• [What to produce]: Of all the lines below, output only those starting at the one with "- ✅ **Multi-framework" and ending at the one with "- ✅ **Automated optimization", both ends included, exactly as written.

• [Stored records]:
----

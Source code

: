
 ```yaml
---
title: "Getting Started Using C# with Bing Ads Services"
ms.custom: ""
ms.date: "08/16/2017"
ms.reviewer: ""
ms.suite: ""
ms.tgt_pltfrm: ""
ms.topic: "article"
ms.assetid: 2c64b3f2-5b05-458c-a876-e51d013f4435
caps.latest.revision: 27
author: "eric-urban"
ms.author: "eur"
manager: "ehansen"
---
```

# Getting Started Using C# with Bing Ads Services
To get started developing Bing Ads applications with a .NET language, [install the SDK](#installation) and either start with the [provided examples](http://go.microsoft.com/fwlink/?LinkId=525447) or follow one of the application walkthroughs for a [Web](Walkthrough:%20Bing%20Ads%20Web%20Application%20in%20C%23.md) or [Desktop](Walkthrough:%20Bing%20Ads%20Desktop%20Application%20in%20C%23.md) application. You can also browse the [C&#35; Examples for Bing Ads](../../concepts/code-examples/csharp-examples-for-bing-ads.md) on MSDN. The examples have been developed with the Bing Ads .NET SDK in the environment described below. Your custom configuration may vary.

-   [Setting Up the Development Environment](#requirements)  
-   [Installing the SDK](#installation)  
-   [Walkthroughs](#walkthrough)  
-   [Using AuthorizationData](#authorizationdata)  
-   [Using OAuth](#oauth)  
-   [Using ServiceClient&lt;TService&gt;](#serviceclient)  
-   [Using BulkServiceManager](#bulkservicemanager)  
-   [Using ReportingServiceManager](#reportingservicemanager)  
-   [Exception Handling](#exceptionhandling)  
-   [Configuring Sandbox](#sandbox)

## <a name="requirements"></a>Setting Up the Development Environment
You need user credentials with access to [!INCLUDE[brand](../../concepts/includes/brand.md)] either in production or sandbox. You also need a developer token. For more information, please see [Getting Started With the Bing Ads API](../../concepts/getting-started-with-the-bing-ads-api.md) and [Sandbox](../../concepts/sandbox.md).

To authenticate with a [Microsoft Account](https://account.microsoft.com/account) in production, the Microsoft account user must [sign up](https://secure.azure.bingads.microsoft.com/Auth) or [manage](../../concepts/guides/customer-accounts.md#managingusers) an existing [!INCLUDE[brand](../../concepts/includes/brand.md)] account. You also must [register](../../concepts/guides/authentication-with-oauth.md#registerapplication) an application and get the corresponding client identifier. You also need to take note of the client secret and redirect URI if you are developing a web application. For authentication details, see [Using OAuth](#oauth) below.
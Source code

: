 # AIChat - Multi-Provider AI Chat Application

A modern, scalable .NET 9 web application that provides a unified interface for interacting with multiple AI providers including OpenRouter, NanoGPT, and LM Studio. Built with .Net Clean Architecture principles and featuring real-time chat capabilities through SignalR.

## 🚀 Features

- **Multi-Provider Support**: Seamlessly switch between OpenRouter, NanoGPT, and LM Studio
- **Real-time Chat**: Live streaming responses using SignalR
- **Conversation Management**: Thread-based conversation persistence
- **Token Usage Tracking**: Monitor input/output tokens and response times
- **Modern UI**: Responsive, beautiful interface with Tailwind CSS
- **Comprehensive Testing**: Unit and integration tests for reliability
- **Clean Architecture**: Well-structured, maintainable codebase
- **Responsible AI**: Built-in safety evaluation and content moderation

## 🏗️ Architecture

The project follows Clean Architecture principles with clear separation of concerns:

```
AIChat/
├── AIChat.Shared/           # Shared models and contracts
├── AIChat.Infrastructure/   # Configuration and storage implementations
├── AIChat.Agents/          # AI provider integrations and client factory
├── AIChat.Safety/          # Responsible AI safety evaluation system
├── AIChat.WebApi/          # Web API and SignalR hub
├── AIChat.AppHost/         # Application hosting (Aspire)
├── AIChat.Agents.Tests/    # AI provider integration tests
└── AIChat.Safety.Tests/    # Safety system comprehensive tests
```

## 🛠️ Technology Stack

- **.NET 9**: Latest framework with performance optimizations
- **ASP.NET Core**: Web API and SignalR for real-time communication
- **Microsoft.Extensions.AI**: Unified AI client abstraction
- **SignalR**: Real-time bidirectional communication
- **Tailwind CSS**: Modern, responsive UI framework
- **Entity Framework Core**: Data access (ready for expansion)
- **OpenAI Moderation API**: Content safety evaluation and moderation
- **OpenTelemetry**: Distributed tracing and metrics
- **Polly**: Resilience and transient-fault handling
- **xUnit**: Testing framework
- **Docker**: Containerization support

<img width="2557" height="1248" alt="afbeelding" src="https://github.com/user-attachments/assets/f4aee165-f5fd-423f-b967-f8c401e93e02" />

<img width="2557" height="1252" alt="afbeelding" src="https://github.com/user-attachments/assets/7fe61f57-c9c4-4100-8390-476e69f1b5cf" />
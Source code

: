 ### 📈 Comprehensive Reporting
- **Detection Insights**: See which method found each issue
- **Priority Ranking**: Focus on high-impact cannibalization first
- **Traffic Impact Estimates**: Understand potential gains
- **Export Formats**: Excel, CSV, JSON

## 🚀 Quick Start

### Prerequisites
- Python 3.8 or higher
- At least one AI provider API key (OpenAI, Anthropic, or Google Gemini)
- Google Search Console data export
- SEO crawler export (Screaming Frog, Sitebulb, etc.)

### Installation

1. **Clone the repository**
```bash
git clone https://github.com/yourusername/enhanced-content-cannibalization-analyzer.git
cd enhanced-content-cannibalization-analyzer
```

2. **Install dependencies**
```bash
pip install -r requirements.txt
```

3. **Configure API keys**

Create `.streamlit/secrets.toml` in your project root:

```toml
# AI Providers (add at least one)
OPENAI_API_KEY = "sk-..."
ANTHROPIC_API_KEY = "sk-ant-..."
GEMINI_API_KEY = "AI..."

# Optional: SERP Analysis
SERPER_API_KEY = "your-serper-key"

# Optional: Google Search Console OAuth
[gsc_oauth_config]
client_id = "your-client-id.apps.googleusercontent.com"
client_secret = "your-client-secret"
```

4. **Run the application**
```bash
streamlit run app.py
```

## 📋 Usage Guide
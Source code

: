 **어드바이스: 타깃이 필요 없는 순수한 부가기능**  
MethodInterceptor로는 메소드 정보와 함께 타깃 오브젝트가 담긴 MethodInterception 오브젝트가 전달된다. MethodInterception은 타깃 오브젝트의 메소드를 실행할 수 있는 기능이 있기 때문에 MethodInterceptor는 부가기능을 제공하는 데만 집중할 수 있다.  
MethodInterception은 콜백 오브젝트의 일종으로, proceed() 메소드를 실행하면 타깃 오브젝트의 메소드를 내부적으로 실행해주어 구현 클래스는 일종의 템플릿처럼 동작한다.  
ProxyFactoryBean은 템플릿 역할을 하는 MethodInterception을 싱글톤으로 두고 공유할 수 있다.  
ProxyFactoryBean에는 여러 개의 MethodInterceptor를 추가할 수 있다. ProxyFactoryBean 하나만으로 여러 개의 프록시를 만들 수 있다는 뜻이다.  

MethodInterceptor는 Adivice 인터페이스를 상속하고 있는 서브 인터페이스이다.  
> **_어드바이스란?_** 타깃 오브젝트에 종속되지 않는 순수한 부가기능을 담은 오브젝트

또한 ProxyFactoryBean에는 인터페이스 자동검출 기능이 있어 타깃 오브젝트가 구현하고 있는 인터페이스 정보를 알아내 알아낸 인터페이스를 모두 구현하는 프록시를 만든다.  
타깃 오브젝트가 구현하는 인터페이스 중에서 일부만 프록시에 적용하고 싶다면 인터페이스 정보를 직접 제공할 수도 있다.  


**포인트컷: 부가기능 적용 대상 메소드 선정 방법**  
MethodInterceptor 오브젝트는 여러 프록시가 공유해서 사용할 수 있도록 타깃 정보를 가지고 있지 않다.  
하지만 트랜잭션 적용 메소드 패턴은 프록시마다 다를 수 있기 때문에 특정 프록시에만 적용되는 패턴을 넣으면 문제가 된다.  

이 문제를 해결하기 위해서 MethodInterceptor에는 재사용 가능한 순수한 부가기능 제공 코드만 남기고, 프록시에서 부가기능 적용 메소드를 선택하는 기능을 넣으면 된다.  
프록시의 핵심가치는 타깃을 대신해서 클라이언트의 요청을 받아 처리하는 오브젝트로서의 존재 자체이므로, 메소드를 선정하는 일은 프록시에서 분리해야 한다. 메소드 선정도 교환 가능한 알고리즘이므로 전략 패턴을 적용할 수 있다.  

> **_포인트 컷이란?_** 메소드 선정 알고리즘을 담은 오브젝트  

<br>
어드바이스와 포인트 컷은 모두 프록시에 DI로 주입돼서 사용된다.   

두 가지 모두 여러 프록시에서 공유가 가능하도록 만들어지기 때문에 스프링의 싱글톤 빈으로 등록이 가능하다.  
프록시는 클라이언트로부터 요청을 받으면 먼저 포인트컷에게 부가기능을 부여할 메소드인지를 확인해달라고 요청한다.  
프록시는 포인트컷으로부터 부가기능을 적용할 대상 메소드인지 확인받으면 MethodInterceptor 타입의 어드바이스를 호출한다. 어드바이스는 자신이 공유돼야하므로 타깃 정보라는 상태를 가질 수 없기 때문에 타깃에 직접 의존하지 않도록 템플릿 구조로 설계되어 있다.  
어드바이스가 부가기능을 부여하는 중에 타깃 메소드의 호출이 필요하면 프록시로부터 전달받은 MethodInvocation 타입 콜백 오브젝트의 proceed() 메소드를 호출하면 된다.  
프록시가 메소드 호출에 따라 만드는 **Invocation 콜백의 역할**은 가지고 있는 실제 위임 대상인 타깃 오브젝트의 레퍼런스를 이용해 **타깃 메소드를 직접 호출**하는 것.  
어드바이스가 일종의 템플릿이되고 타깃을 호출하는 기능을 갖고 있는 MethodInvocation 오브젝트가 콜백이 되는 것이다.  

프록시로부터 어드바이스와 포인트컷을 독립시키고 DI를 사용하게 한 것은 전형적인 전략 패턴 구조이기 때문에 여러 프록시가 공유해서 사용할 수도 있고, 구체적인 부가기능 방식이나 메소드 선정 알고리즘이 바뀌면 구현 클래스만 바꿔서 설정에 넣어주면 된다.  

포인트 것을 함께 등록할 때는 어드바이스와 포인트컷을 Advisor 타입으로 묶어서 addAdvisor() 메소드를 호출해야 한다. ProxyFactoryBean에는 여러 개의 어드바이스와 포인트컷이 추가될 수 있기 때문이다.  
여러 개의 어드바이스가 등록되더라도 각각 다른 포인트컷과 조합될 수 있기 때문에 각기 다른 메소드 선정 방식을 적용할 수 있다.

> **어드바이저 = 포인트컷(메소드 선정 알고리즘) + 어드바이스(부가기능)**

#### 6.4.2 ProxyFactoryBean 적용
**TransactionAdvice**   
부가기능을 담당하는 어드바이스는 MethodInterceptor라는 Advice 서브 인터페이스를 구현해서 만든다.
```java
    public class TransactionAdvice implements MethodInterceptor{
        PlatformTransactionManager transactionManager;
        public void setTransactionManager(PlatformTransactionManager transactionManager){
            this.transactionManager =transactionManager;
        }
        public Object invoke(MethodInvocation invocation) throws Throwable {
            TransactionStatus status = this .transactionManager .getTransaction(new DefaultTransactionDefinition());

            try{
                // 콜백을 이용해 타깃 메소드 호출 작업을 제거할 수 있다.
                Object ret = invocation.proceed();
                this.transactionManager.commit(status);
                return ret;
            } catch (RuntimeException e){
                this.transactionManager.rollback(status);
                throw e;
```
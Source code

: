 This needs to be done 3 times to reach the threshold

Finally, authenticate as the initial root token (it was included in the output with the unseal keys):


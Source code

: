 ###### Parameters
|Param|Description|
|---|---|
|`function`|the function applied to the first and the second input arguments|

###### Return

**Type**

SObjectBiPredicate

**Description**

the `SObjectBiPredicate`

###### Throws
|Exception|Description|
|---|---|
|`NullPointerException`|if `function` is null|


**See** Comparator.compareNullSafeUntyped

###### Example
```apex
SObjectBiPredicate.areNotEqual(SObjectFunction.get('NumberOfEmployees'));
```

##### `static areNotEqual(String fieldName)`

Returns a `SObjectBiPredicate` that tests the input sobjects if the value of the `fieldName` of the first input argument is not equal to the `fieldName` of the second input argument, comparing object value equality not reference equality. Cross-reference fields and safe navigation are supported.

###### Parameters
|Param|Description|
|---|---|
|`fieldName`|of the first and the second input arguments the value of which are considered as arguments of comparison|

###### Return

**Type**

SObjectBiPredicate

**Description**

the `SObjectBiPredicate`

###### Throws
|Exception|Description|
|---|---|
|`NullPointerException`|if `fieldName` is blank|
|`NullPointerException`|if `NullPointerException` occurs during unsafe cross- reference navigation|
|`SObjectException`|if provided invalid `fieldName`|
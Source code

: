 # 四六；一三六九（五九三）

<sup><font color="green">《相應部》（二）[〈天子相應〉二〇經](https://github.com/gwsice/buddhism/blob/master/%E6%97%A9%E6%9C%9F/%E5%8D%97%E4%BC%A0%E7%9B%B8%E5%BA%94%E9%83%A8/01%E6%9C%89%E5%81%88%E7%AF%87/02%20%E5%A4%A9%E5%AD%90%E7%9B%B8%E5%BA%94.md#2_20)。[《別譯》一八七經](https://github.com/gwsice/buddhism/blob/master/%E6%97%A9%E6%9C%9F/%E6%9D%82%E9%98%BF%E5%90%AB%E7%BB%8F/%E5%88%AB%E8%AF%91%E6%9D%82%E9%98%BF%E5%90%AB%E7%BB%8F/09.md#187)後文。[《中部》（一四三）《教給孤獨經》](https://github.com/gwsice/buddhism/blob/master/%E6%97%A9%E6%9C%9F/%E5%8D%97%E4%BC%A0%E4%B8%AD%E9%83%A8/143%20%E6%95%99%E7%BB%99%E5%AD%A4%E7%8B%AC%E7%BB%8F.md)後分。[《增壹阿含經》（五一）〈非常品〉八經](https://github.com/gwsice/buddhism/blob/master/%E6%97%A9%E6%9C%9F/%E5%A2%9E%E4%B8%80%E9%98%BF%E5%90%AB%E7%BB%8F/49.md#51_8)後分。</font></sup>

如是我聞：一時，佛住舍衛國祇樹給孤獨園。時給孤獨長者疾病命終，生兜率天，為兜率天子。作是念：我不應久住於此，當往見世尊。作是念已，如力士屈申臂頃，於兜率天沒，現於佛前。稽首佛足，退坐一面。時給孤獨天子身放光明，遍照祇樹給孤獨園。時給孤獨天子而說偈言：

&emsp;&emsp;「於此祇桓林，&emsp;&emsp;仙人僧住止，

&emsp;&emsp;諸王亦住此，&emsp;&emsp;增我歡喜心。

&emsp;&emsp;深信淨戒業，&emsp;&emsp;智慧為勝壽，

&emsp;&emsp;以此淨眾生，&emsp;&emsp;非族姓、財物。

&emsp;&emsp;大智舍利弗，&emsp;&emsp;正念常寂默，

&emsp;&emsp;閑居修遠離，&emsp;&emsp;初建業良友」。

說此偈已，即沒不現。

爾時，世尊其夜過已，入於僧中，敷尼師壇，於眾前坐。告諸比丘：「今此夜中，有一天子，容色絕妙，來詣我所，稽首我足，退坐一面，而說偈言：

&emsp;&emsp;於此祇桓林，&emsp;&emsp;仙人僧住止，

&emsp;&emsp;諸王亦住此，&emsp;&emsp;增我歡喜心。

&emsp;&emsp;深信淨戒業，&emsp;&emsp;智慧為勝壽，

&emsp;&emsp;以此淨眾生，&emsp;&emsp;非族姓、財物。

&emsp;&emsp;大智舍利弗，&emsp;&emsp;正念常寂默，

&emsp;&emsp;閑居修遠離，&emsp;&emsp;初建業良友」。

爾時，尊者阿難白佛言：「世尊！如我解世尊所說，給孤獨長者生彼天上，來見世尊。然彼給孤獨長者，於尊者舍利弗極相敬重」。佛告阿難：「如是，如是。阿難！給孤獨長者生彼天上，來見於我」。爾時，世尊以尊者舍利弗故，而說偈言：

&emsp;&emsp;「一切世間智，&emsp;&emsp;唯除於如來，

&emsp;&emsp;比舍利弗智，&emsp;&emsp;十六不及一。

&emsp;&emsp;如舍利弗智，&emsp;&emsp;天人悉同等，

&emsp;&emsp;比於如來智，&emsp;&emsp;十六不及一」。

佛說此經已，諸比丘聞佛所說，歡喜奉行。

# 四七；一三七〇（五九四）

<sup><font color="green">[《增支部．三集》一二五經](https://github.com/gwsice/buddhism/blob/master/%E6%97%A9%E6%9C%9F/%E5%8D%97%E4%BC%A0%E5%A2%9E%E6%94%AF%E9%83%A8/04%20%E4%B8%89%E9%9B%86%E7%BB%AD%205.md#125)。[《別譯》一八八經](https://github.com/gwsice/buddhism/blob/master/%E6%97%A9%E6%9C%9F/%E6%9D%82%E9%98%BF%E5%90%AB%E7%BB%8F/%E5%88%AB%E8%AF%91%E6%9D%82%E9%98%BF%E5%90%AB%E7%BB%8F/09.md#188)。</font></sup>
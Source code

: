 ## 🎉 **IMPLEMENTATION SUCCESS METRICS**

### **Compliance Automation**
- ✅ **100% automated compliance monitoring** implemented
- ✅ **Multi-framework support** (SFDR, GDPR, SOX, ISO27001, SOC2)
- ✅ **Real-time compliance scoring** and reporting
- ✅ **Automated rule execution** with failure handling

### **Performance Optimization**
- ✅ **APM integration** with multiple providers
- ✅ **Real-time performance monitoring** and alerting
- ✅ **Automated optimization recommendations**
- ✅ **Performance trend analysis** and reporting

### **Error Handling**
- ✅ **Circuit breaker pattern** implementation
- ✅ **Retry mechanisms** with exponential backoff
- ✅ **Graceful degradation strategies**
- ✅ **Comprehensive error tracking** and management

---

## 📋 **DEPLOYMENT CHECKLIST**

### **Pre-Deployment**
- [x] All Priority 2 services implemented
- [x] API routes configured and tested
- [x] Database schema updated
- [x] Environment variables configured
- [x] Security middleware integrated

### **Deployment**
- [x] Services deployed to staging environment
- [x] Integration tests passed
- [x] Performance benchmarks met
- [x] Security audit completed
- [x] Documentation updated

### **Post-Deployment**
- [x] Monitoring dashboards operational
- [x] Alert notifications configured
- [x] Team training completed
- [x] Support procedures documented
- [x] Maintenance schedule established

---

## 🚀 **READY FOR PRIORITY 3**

----

• [Response below]:
- ✅ **Multi-framework support** (SFDR, GDPR, SOX, ISO27001, SOC2)
- ✅ **Real-time compliance scoring** and reporting
- ✅ **Automated rule execution** with failure handling

### **Performance Optimization**
- ✅ **APM integration** with multiple providers
- ✅ **Real-time performance monitoring** and alerting
- ✅ **Automated optimization recommendations**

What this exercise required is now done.